Director of the Carsey-Wolf Center, Petro developed the new series with a focus on the unprecedented number of German exiles and immigrants — directors, actors, writers, technicians and camera people — who left Europe to work in Hollywood, beginning in the 1920s. Collaborating with film and media studies doctoral student Naomi DeCelles, Petro handpicked the movies to provide entertainment as well as examine timely topics, such as race relations and mob violence.
“I saw an opportunity to offer these wonderful, compelling films that are still enjoyed by people,” Petro said, “but with a take on it — what does it mean for us today?”

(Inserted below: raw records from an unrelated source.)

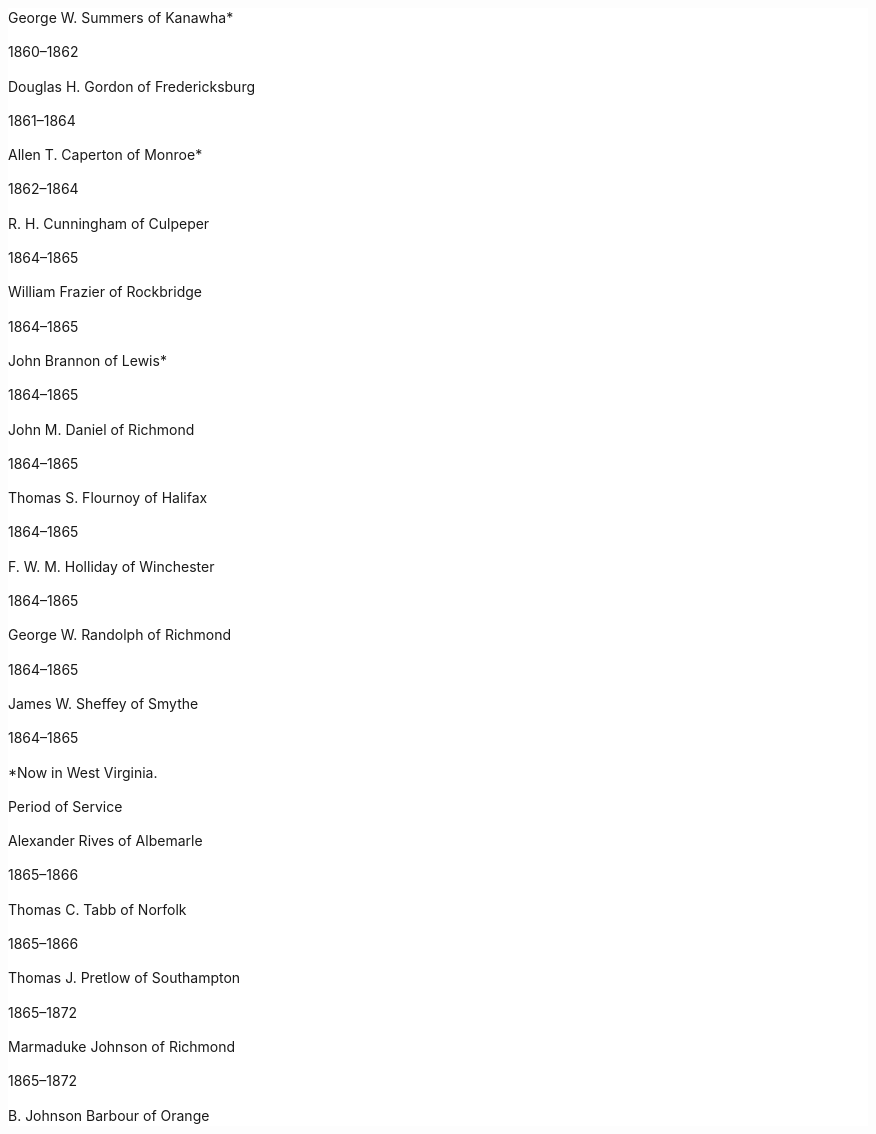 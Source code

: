 George W. Summers of Kanawha\*

1860–1862

Douglas H. Gordon of Fredericksburg

1861–1864

Allen T. Caperton of Monroe\*

1862–1864

R. H. Cunningham of Culpeper

1864–1865

William Frazier of Rockbridge

1864–1865

John Brannon of Lewis\*

1864–1865

John M. Daniel of Richmond

1864–1865

Thomas S. Flournoy of Halifax

1864–1865

F. W. M. Holliday of Winchester

1864–1865

George W. Randolph of Richmond

1864–1865

James W. Sheffey of Smythe

1864–1865

\*Now in West Virginia.

Period of Service

Alexander Rives of Albemarle

1865–1866

Thomas C. Tabb of Norfolk

1865–1866

Thomas J. Pretlow of Southampton

1865–1872

Marmaduke Johnson of Richmond

1865–1872

B. Johnson Barbour of Orange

To provide perspective, film experts and scholars will participate in post-screening discussions. The other films being presented are:
Oct. 19: “To Be or Not to Be,” Lubitsch’s 1942 anti-Nazi political satire starring Jack Benny and Carole Lombard. Petro will be joined by Chapman University film scholar Emily Carman.
Oct. 26: “The Last Laugh,” Murnau’s 1924 silent film about a kindly doorman demoted to bathroom attendant, with groundbreaking special effects such as an unchained camera. Composer Michael Mortilla will provide live piano accompaniment and discuss the film with UCSB film and media professor Charles Wolf.
Nov. 2: “Fury,” Lang’s 1936 crime drama starring Spencer Tracy, who gets snagged in a small-town investigation about a kidnapping that leads to mob violence. Petro’s post-discussion guest is Eric Rentschler, a professor of Germanic Languages and Literatures at Harvard University.
Nov. 19: The series concludes with a 2 p.m. Sunday screening of “Some Like It Hot,” Wilder’s 1959 classic cross-dressing farce starring Marilyn Monroe, Tony Curtis and Jack Lemmon. David Mandel, executive producer of HBO’s “Veep,” will critique the film with Petro.
Unless otherwise noted, other films and discussions will be from 7 to 9:30 p.m. at the Pollock Theater. The events are free and open to the public, but people should reserve a ticket at http://www.carseywolf.ucsb.edu to guarantee a seat.
All the free tickets are reserved for the Herzog film at 7 p.m. Thursday, Oct. 12, but a standby line will be available at the door on a first-come, first-served basis.